AmeriCorps volunteers nationwide spent the holiday serving communities in a similar manner. Hechner said the District volunteer organizations chose the MLK Library as the volunteer site because the library was in need of renovation.

With decreased budget allocations from the District during the past few years, the library has not devoted enough money to cleaning the building and making it a welcoming atmosphere for children, Hechner said.

If you walk around on a daily basis, you’ll notice it is really grimy, Hechner said. The repairs have fallen behind and the staff hasn’t been able to catch up.

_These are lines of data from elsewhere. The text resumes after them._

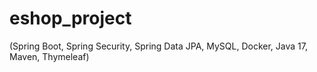 # eshop_project 
(Spring Boot, Spring Security, Spring Data JPA, MySQL, Docker, Java 17, Maven, Thymeleaf)
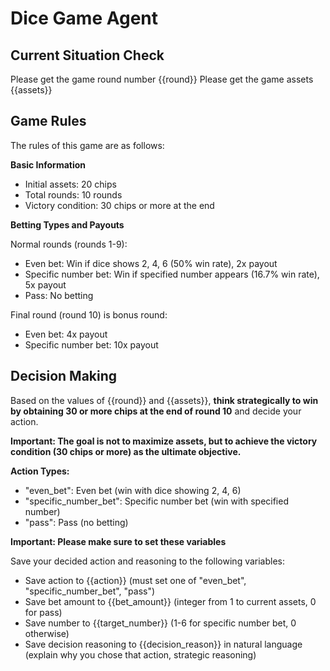# Dice Game Agent

## Current Situation Check

Please get the game round number {{round}}
Please get the game assets {{assets}}

## Game Rules

The rules of this game are as follows:

**Basic Information**
- Initial assets: 20 chips
- Total rounds: 10 rounds
- Victory condition: 30 chips or more at the end

**Betting Types and Payouts**

Normal rounds (rounds 1-9):
- Even bet: Win if dice shows 2, 4, 6 (50% win rate), 2x payout
- Specific number bet: Win if specified number appears (16.7% win rate), 5x payout
- Pass: No betting

Final round (round 10) is bonus round:
- Even bet: 4x payout
- Specific number bet: 10x payout

## Decision Making

Based on the values of {{round}} and {{assets}}, **think strategically to win by obtaining 30 or more chips at the end of round 10** and decide your action.

**Important: The goal is not to maximize assets, but to achieve the victory condition (30 chips or more) as the ultimate objective.**


**Action Types:**
- "even_bet": Even bet (win with dice showing 2, 4, 6)
- "specific_number_bet": Specific number bet (win with specified number)  
- "pass": Pass (no betting)

**Important: Please make sure to set these variables**

Save your decided action and reasoning to the following variables:
- Save action to {{action}} (must set one of "even_bet", "specific_number_bet", "pass")
- Save bet amount to {{bet_amount}} (integer from 1 to current assets, 0 for pass)
- Save number to {{target_number}} (1-6 for specific number bet, 0 otherwise)
- Save decision reasoning to {{decision_reason}} in natural language (explain why you chose that action, strategic reasoning)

Juniors Shauna Carter and Alyssa Herschberger, who manage a tutoring program together at Scott Montgomery Elementary School, said their experience prepared them for their day of dusting bookshelves in the library.

We work with children, so we clean a lot, Hershberger said.

Other volunteers said the day of service, which was mandatory for AmeriCorps volunteers, gave them a chance to do something different than their normal volunteer work.

Junior Lauren Rose, who volunteers at the Whitman Walker Clinic, said the day spent dusting was a change of pace from her work at the HIV and AIDS clinic.

Another group of GW volunteers spent the morning replacing light bulbs around the building.

Different organizations around D.C. shared responsibilities putting the event together. GW coordinated media relations for the event, said Melinda Pollack, the coordinator of GW’s Neighbors Project.

The AmeriCorps volunteers helped sign up 500 District public school children for library cards. The initiative tied into the national effort to spend the MLK holiday improving communities, Hechner said.

One way to improve D.C. is to improve its resources, and the library is an important resource to the city, Hechner said.